Exactly the lines below from the one with "(as: Rep[(Value,Store)]) =>" up to and including the one with "Futamura projection?" make up the answer, with nothing else added.

[Stored data entries]
--- START ---
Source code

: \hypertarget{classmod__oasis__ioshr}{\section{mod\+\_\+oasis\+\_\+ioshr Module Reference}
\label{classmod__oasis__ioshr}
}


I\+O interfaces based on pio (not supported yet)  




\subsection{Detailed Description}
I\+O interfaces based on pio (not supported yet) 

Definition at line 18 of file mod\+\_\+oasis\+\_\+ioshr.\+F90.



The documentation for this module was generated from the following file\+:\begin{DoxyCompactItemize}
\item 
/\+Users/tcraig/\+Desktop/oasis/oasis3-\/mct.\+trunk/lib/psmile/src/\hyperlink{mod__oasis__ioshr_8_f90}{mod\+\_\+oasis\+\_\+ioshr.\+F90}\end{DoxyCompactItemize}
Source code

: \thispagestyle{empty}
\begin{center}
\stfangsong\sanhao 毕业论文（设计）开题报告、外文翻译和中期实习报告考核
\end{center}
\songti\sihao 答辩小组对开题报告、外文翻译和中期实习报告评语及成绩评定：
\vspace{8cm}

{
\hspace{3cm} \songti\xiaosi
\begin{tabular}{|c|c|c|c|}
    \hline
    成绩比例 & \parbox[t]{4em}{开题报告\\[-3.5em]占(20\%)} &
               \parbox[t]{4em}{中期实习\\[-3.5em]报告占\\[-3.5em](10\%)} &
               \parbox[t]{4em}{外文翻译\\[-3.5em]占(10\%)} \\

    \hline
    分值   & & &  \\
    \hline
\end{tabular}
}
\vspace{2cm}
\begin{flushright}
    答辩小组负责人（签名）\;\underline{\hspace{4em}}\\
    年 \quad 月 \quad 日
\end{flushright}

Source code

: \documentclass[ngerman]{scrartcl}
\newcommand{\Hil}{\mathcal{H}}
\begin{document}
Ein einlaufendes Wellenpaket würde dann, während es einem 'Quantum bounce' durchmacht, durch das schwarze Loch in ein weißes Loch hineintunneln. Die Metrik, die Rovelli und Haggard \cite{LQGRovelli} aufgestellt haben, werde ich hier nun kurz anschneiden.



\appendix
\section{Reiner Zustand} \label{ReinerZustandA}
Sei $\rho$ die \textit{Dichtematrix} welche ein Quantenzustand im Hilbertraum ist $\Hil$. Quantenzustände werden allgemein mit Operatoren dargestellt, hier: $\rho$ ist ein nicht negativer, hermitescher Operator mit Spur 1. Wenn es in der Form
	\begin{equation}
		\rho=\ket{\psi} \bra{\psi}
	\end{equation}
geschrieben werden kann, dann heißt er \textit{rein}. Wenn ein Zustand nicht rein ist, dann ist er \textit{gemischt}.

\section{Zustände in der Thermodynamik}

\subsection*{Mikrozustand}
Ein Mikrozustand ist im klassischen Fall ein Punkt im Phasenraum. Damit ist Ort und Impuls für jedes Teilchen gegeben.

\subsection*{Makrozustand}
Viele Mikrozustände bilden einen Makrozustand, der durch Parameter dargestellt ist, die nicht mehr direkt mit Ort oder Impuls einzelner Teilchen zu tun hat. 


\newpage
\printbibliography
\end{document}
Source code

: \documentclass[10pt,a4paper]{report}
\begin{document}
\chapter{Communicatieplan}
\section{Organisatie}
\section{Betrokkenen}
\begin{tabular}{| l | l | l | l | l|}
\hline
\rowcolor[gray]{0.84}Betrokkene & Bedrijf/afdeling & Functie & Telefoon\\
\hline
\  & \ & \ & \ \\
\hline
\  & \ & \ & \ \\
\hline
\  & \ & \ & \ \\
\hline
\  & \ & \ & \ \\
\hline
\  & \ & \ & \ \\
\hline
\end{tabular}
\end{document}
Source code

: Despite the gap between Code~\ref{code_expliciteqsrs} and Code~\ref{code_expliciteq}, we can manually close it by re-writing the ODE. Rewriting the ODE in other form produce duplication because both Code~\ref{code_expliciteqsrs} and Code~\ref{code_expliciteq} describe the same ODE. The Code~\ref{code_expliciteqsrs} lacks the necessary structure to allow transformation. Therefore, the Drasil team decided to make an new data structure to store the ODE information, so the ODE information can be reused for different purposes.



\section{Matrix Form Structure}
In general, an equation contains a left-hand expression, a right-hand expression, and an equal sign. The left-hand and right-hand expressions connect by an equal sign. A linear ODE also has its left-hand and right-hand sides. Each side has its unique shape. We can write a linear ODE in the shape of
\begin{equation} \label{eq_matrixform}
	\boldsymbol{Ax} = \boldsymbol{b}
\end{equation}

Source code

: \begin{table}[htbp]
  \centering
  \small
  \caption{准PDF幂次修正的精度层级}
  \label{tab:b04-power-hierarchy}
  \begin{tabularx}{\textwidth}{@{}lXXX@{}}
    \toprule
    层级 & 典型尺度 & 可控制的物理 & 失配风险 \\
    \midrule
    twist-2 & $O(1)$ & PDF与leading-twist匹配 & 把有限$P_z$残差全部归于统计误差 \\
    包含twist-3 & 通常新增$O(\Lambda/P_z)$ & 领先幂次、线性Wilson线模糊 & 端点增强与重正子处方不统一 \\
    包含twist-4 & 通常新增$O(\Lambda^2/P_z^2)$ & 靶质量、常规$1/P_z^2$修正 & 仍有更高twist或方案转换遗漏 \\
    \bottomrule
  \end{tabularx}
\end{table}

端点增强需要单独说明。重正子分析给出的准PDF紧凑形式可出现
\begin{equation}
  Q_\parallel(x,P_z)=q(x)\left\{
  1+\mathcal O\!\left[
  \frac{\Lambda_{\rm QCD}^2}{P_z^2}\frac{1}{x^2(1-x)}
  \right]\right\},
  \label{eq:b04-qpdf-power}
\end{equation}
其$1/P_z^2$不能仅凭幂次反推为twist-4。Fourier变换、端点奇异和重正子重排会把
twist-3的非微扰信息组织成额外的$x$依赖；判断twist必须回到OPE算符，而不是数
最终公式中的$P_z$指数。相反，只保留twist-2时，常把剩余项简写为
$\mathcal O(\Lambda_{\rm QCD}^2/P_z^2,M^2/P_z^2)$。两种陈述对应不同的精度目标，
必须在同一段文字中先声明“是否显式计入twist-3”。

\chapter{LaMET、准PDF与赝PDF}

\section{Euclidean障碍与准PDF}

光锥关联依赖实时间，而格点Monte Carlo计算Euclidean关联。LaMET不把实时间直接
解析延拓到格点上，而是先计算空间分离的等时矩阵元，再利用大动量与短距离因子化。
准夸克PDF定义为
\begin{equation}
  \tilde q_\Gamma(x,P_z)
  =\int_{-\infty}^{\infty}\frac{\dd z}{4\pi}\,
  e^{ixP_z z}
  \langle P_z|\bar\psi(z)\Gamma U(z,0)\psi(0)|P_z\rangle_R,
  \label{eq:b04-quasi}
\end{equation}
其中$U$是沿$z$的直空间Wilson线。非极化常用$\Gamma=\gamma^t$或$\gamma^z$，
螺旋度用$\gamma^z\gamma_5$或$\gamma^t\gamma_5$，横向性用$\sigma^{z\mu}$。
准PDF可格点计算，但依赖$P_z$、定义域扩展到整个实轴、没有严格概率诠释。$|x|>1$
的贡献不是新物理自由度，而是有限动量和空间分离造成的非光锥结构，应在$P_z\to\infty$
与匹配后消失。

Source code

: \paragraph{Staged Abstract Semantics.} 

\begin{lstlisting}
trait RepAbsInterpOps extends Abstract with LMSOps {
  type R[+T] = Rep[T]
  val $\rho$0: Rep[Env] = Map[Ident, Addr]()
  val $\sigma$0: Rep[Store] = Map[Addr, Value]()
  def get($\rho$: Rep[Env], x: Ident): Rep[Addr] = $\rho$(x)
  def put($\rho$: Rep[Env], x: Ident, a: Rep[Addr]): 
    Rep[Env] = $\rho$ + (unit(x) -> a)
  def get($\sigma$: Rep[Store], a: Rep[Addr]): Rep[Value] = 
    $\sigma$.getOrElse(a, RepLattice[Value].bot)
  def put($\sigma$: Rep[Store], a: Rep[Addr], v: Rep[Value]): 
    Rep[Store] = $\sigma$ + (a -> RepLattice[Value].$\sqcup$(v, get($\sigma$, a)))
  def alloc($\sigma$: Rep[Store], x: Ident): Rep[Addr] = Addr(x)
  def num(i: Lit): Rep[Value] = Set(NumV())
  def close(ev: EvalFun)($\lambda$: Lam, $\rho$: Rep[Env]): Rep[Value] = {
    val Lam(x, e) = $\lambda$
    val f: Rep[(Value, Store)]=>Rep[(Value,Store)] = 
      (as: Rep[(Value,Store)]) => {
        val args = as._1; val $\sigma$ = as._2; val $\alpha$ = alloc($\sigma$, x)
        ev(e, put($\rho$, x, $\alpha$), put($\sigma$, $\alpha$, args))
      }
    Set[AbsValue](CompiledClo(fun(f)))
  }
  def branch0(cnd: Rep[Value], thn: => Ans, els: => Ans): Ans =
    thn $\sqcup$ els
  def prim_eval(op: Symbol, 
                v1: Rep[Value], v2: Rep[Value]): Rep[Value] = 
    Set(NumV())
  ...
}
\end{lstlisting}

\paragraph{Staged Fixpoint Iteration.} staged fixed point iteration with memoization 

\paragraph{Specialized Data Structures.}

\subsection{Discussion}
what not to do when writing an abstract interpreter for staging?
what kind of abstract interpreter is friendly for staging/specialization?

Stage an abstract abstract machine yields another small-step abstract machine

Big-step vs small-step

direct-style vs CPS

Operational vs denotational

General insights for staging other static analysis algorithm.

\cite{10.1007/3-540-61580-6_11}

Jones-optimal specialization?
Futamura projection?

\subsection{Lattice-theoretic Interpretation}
--- END ---
Task response:
      (as: Rep[(Value,Store)]) => {
        val args = as._1; val $\sigma$ = as._2; val $\alpha$ = alloc($\sigma$, x)
        ev(e, put($\rho$, x, $\alpha$), put($\sigma$, $\alpha$, args))
      }
    Set[AbsValue](CompiledClo(fun(f)))
  }
  def branch0(cnd: Rep[Value], thn: => Ans, els: => Ans): Ans =
    thn $\sqcup$ els
  def prim_eval(op: Symbol, 
                v1: Rep[Value], v2: Rep[Value]): Rep[Value] = 
    Set(NumV())
  ...
}
\end{lstlisting}

\paragraph{Staged Fixpoint Iteration.} staged fixed point iteration with memoization 

\paragraph{Specialized Data Structures.}

\subsection{Discussion}
what not to do when writing an abstract interpreter for staging?
what kind of abstract interpreter is friendly for staging/specialization?

Stage an abstract abstract machine yields another small-step abstract machine

Big-step vs small-step

direct-style vs CPS

Operational vs denotational

General insights for staging other static analysis algorithm.

\cite{10.1007/3-540-61580-6_11}

Jones-optimal specialization?
Futamura projection?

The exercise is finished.